* SUPPLIED DATA:
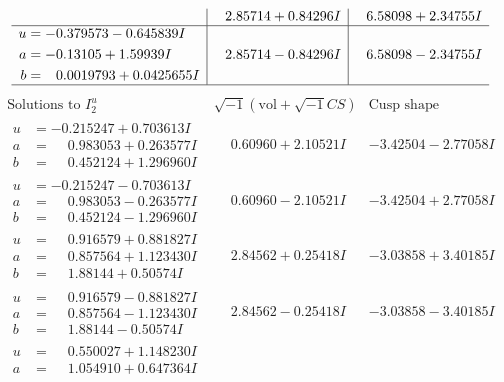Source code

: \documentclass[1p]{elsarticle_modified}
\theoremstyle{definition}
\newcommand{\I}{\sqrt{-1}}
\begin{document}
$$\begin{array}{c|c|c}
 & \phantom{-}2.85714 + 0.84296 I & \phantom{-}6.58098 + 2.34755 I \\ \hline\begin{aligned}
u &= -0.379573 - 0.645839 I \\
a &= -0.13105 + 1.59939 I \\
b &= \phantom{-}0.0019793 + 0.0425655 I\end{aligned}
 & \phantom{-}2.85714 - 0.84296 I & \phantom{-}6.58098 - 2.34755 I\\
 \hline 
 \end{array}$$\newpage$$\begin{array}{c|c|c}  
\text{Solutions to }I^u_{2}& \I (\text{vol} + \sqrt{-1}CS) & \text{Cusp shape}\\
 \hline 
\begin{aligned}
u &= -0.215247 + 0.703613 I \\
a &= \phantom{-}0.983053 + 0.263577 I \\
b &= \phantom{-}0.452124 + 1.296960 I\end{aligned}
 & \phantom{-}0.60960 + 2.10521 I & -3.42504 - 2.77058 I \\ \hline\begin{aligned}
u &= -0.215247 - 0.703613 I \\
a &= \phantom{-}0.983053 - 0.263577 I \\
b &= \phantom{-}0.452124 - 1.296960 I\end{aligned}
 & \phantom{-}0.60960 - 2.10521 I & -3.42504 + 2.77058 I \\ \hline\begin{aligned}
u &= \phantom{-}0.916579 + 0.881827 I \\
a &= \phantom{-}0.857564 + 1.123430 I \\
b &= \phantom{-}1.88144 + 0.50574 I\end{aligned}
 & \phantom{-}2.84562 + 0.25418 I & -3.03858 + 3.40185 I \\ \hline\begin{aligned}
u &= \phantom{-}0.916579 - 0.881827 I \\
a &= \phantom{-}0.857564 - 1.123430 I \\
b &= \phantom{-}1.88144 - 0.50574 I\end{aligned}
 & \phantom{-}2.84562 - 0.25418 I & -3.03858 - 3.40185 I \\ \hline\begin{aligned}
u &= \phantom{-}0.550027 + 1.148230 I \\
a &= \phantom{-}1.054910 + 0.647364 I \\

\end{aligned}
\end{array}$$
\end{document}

* TASK GOAL: Tally the lines of the entries that carry the word "begin" and say only that number.

* OUTPUT OF THE TASK: 9